Recall that Mr Abubakar and PDP approached the Appeal Court which dismissed its petitions in September which is against Mr Buhari’s qualifications to contest the election.

However, on October 30, a seven-member panel of the apex court ruled against the appeal by Atiku and PDP, describing their claims as lacking in merit.

At the ruling, the apex court said it would explain its reasons for the dismissal on a future date.

First Reason:
While stating its reasons on Friday, the Supreme Court said there were two main issues seeking interpretation regarding the PDP’s petition.

The court said the first issue bothered on an alleged non-compliance to the Electoral Act, while the second issue related to the question of whether or not Mr Buhari qualified to take part in the election.

Regarding the allegations of non-compliance, the court said the PDP had a responsibility, not only to provide witnesses but to do so sufficiently to support its allegations.

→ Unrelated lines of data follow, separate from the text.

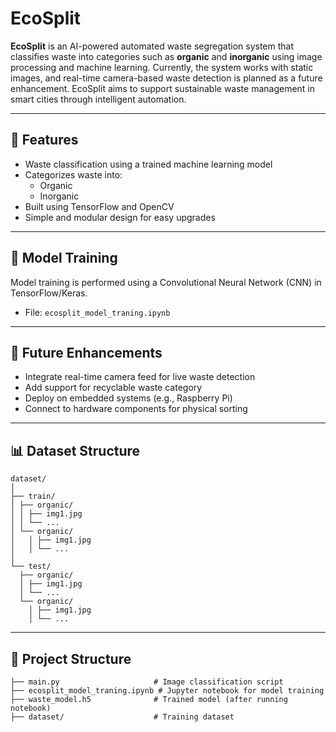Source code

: # EcoSplit

**EcoSplit** is an AI-powered automated waste segregation system that classifies waste into categories such as **organic** and **inorganic** using image processing and machine learning. Currently, the system works with static images, and real-time camera-based waste detection is planned as a future enhancement. EcoSplit aims to support sustainable waste management in smart cities through intelligent automation.

---

## 🚀 Features

- Waste classification using a trained machine learning model
- Categorizes waste into:
  - Organic
  - Inorganic
- Built using TensorFlow and OpenCV
- Simple and modular design for easy upgrades

---

## 🧠 Model Training

Model training is performed using a Convolutional Neural Network (CNN) in TensorFlow/Keras.

- File: `ecosplit_model_traning.ipynb`

---

## 🔮 Future Enhancements

- Integrate real-time camera feed for live waste detection
- Add support for recyclable waste category
- Deploy on embedded systems (e.g., Raspberry Pi)
- Connect to hardware components for physical sorting

---

## 📊 Dataset Structure

```
dataset/
│
├── train/
│ ├── organic/
│ │ ├── img1.jpg
│ │ └── ...
│ └── organic/
│   │ ├── img1.jpg
│   │ └── ...
│
└── test/
  ├── organic/
  │ ├── img1.jpg
  │ └── ...
  └── organic/
    │ ├── img1.jpg
    │ └── ...
```

---

## 📁 Project Structure

```
├── main.py                     # Image classification script
├── ecosplit_model_traning.ipynb # Jupyter notebook for model training
├── waste_model.h5              # Trained model (after running notebook)
├── dataset/                    # Training dataset
```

“The appellant cannot just call witnesses. He has to call witnesses who are eyewitnesses and he may have to call 250, 000 witnesses,” said Justice John Okoro who joined two other panelists to explain the court’s decision.

As agreed by parties at the tribunal, the PDP was given 10 days to call its witnesses, while the other parties had six days each to do the same.

The PDP called 62 witnesses before closing its case on July 19.

The petitioners had 180 days from the date of filing its petition to have all the complaints heard and a judgement reached at the tribunal.

Second reason:
In deciding on the allegation against Mr Buhari’s educational qualifications, Justice Okoro said the issue was a constitutional matter and added that Section 131 (d) of the constitution only requires that a candidate vying for the position of president should be “educated up to at least School Certificate level or its equivalent.”

Mr Okoro read through Section 318 of the Constitution to further explain the meaning of “school certificate or its equivalent’.

“This include: secondary School Certificate or its equivalent, or Grade II Teacher’s Certificate, the City and Guilds Certificate; education up to Secondary School Certificate level; Primary Six School Leaving Certificate or its equivalent and -service in the public or private sector in the Federation in any capacity acceptable to the Independent National Electoral Commission for a minimum of ten years.”
He said the law also allows a candidate who has attended “courses and training in such institutions as may be acceptable to the Independent National Electoral Commission for periods totalling up to a minimum of one year, or has the ability to read, write, understand and communicate in the English language to the satisfaction of the Independent National Electoral Commission to participate in the elections, as well as a person who possesses any other qualification acceptable by the Independent National Electoral Commission,” according to the same section 318.

“A person is not expected to have all the qualifications. Possession of one of the certificates will suffice,” he said.

“The court was right to hold that the second respondent was eminently qualified to contest election. The admission by the appellants witnesses that Buhari rose to the head of the military and served as military president were compelling enough to help the lower court reach its verdict,” Mr Okoro said.

Mr Okoro said the apex court and the Court of Appeal had at various times decided on the issue of educational qualification of a candidate and that the current decision was made in line with previous decisions.

The court also said the PDP had the duty of proving that the documents tendered in court regarding Mr Buhari’s qualification were false since that was part of their claim.

Mr Okoro said the failure of the PDP to obtain a subpoena for the presentation of the secretary of the military board at the tribunal was flawed.

“The fact remains that the petitioners failed to call former the former director army public relations, Brigadier General Olajide Olaleye, to testify,” Mr Okoro added.

“What the petitioners did was tendering the documents on the bar, with no one to authenticate it,” Mr Okoro said.

On the contention that Mr Buhari failed to attach his certificate to the form CF001, Mr Okoro said: “Neither the constitution nor the electoral act requires that a candidate must attach his certificate to the form CF001 before he can participate in an election.”